OBJECTIVE--To present the current state of systemic radiopharmaceutical
therapy for the palliation of pain in individuals with metastatic cancer
and to evaluate the palliative effect and degree of hemotoxicity of
strontium chloride 89 (89Sr) in patients with painful osteoblastic
metastases primarily from prostate and breast cancer. DATA SOURCES AND
STUDY SELECTION--A MEDLINE search through December 1994 was performed to
identify English-language studies that met the following criteria. All
eligible studies reported treatment of patients with painful osteoblastic
bony metastases primarily from prostate or breast cancer treated with
intravenous 89Sr. For study eligibility, evaluation of clinical response as
assessed by the Karnofsky index, need for pain medication, or changes in
mobility or sleep patterns was required. Hemotoxicity data were a
requirement. A minimum of 10 prostate cancer cases was necessary for study
inclusion. Only those studies assessing clinical response following one
injection of 89Sr were included. Preliminary reports of cooperative studies
were not included. Doses of 89Sr ranged from 0.6 MBq/kg (16 microCi/kg) to
400 MBq (10.8 mCi) per patient. Evaluation of patients for at least 3
months following 89Sr treatment was required. In addition, two studies
examining issues of cost with regard to 89Sr treatment were identified.

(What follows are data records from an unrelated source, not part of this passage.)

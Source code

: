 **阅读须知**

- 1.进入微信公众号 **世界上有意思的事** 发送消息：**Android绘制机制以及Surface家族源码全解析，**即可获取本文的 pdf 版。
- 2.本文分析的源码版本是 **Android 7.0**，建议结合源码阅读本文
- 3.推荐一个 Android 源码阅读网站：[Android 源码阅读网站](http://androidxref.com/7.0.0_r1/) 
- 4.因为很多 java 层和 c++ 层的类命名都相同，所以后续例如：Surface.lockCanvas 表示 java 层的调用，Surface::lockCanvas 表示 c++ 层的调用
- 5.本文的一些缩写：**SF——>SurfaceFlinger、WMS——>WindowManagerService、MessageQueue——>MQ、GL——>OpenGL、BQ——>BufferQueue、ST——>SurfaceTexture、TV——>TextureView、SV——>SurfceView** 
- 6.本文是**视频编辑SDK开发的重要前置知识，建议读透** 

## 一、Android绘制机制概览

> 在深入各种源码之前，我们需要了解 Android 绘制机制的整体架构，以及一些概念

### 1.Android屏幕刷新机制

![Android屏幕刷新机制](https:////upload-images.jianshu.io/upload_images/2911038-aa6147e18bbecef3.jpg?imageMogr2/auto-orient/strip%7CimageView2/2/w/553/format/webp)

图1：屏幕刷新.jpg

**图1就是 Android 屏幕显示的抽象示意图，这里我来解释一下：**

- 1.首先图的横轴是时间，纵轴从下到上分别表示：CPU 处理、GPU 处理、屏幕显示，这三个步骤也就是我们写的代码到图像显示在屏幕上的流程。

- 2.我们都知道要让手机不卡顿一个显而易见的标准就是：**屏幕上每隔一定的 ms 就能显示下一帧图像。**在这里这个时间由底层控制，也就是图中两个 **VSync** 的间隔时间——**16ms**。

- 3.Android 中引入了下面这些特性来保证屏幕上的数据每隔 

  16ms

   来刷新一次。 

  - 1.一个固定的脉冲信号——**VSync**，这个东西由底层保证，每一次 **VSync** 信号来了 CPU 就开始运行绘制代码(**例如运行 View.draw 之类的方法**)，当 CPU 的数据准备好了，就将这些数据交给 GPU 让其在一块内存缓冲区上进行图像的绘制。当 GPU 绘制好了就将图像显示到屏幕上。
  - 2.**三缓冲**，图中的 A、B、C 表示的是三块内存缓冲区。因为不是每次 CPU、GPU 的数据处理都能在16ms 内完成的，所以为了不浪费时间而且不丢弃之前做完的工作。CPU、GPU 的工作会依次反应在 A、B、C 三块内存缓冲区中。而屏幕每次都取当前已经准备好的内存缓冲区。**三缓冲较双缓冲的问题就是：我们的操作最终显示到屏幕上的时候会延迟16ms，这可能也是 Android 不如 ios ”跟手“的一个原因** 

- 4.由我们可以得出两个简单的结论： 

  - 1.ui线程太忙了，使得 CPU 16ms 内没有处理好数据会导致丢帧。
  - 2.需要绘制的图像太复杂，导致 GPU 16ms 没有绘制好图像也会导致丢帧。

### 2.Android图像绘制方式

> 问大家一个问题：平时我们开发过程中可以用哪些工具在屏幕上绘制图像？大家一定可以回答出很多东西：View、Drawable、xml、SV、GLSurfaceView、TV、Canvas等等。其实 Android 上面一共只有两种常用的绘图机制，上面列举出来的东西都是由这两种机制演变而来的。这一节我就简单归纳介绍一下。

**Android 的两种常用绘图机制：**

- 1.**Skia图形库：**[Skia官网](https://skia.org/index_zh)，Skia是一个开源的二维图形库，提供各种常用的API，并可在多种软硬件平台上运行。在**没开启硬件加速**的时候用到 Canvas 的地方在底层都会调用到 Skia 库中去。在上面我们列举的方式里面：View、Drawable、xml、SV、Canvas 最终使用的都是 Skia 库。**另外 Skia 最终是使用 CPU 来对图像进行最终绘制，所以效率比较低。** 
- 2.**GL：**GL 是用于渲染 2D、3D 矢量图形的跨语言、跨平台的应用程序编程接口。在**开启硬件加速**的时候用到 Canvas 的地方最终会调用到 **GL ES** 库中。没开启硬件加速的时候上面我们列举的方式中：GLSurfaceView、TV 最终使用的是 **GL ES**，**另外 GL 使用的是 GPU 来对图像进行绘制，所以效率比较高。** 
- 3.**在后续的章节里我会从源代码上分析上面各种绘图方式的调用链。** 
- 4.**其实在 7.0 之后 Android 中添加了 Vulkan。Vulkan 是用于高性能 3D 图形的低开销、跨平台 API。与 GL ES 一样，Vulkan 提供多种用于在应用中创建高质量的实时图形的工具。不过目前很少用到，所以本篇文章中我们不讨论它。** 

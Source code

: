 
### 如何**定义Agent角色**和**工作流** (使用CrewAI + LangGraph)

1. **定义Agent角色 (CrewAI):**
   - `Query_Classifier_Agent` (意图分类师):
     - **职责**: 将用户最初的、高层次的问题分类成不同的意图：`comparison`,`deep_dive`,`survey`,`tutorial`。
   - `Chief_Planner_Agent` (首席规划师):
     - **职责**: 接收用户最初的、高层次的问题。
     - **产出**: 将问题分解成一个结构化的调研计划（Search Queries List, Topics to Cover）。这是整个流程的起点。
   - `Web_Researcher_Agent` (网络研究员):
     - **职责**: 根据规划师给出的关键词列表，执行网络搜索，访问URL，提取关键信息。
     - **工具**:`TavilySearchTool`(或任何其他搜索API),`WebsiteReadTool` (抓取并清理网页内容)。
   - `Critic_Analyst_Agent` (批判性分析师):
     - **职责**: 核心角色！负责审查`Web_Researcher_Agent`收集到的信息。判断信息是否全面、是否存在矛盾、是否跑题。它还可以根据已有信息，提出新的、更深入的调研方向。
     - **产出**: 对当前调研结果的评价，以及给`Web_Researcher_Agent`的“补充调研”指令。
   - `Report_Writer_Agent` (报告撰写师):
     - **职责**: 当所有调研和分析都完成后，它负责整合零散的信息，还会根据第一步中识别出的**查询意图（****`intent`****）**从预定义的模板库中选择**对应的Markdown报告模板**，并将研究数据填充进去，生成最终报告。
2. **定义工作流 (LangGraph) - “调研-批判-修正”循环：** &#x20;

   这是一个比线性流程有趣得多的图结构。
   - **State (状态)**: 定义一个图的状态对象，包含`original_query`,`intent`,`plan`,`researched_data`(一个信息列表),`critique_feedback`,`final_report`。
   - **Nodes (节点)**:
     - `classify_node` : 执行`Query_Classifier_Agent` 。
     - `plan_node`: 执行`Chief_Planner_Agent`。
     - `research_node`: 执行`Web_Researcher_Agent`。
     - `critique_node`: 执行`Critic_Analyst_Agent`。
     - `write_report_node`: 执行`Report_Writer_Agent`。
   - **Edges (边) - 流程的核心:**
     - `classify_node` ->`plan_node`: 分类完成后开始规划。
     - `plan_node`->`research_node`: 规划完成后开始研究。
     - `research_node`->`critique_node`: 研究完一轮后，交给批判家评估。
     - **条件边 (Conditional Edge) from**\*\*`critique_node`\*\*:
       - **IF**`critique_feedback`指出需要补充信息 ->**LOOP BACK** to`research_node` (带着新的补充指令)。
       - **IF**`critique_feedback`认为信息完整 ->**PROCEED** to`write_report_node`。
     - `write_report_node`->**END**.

DATA EXTRACTION--Baseline pain assessment and periodic pain estimates as
measured by the Karnofsky index, medication diaries, changes in mobility,
sleep patterns, and/or ability to work were the basis for assessment of
response. Baseline and periodic complete blood cell counts were the basis
for hemotoxicity evaluation. DATA SYNTHESIS--Palliation and hemotoxicity
data were analyzed separately for each study. Some improvement occurred in
as many as approximately 80% of patients. Several studies demonstrated
complete relief of pain in at least 10% of patients The nadir of platelet
and white blood cell counts appears at approximately 4 to 8 weeks following
injection, with a partial return to baseline by 12 weeks. As many as 10
injections spaced 3 months apart have been given to some patients with
repeated palliative effect and without serious hemotoxicity. Reinjection
may be limited by a platelet count below 60 x 10(9)/L, a white blood cell
count below 2.4 x 10(9)/L, or the absence of osteoblastic skeletal
metastasis as seen on bone scan. Studies examining treatment costs suggest
that 89Sr may decrease costs associated with palliation of pain due to
metastatic disease. CONCLUSIONS--As many as 80% of selected patients with
painful osteoblastic bony metastases from prostate or breast cancer may
experience some pain relief following 89Sr administration. In addition, as
many as 10% or more may become pain free. Duration of clinical response may
average 3 to 6 months in some cases. Hemotoxicity is mild. A decrease in
treatment costs with administration of 89Sr to patients with painful
osteoblastic bony metastases from prostate cancer may occur. These
observations reflect the preliminary nature of knowledge in this field and
point to the need for larger clinical trials of the use of 89Sr palliation.